In order to mitigate the adverse impacts from mining activities mentioned above, the mining industry and government undertake environmental management measures. These measures are aimed at the prevention, reduction or elimination of pollution or any degradation of the environment. They include waste management and protection of biodiversity, landscape, air and climate (MCA 2002). Protection mechanisms are backed by environmental legislation from the states and, increasingly, the Commonwealth, which has been assuming more responsibilities and imposing standards on the states.
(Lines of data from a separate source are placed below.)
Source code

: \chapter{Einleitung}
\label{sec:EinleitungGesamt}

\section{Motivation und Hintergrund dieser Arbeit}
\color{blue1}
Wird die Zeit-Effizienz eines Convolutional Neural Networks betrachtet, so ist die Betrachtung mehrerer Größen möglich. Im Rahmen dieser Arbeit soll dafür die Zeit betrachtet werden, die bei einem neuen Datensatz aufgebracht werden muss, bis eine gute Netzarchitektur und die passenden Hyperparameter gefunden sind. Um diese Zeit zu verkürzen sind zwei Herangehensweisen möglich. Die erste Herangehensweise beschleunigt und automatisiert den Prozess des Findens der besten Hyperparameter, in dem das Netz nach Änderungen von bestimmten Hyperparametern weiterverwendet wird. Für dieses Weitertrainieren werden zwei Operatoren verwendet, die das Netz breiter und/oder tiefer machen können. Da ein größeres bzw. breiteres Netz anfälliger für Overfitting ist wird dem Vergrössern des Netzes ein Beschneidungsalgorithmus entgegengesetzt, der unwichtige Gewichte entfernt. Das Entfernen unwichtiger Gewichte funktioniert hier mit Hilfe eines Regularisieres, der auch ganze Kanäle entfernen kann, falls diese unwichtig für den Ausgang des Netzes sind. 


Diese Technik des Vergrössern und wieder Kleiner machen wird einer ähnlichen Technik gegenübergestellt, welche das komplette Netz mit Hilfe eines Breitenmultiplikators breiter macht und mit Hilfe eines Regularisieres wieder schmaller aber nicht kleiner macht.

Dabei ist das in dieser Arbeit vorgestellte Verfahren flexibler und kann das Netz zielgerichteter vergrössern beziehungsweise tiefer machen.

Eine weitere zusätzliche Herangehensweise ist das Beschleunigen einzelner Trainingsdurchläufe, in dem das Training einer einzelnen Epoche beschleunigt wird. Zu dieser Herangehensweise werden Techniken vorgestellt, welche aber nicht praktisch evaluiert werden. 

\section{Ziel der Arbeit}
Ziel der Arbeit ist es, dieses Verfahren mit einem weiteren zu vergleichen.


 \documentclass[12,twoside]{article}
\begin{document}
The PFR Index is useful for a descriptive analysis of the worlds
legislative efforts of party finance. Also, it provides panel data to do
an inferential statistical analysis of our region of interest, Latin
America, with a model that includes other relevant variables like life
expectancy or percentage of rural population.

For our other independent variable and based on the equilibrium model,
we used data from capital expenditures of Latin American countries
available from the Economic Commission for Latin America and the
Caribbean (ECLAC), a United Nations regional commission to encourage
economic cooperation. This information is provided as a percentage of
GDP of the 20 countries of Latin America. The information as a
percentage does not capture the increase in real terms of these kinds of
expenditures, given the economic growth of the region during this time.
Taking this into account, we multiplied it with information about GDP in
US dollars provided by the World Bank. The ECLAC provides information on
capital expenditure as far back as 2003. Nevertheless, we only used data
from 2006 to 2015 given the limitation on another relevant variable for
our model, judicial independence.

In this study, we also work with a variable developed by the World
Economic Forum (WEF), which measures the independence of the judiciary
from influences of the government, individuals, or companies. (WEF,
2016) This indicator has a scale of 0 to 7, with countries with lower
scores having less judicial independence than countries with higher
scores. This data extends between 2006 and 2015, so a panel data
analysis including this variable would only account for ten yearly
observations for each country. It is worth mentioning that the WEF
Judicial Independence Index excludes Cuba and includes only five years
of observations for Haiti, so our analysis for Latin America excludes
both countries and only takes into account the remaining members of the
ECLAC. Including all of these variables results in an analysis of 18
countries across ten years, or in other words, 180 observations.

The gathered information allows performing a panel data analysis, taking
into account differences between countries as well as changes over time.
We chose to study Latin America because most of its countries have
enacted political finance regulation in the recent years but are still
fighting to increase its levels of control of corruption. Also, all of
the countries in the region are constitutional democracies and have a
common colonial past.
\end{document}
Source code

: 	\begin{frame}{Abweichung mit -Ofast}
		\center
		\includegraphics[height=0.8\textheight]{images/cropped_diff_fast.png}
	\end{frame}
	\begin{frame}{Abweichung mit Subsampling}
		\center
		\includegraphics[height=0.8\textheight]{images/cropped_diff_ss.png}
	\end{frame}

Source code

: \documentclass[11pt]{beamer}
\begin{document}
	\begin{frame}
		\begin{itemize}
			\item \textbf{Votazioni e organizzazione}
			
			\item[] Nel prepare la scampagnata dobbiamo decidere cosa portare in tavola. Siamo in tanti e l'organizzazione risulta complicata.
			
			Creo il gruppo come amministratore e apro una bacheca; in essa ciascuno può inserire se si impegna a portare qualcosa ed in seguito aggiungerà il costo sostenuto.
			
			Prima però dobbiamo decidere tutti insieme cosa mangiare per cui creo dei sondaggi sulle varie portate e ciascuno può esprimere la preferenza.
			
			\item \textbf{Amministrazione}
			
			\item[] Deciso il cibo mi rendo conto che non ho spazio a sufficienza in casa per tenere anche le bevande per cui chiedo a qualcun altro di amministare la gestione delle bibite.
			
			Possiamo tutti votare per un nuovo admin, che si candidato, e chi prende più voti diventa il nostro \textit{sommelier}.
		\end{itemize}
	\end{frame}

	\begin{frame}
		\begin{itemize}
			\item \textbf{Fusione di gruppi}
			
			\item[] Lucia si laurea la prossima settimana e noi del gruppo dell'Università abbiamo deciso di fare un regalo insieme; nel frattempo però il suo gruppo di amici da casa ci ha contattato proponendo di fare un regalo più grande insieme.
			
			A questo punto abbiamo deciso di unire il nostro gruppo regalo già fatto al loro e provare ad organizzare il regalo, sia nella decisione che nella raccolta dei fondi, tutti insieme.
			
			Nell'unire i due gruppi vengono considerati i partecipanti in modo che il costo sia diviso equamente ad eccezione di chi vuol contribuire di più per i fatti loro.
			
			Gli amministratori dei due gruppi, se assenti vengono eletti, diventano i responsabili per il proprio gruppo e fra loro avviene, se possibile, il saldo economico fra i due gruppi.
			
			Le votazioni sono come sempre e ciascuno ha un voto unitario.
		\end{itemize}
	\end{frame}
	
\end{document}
In Australia, the state and territory governments own and administer mineral and petroleum rights over land, and seaward to three nautical miles from the sea baseline. In these areas, although the Commonwealth Government has some responsibilities regarding the environmental protection, the states and territories are the main authorities for environmental management of most mines within their respective jurisdictions.
Environmental management involves the use of mechanisms in the development, operation and subsequent rehabilitation of mine sites. These mechanisms are supported by legislation. The mining industry has also introduced its own code for self regulation.
Competing land use values
There is little choice in where mining occurs as it depends on the location of the minerals. As a result, there is often competition relating to land use between mining and for example, urbanisation, agriculture and conservation. Mining operations are therefore required to comply with comprehensive measures to control their environmental impacts. One measure is the use of buffer zones where land around a mine site is used for other purposes such as grazing (such as the Bengalla Mine near Muswellbrook, New South Wales). In cases where mines are located close to urban centres, a number of mechanisms, both formal and informal, must be in place to ensure that sustainable relationships are established by companies with various stakeholders, including local communities (between Bendigo Mining NL and the City of Bendigo). Particularly stringent regulations apply where mining operations are located near or next to ecologically sensitive areas, requiring comprehensive environmental protection measures and agreements with governments and local communities (such as the Century Zinc mine lease in north-western Queensland and the 1997 Gulf Communities Agreement).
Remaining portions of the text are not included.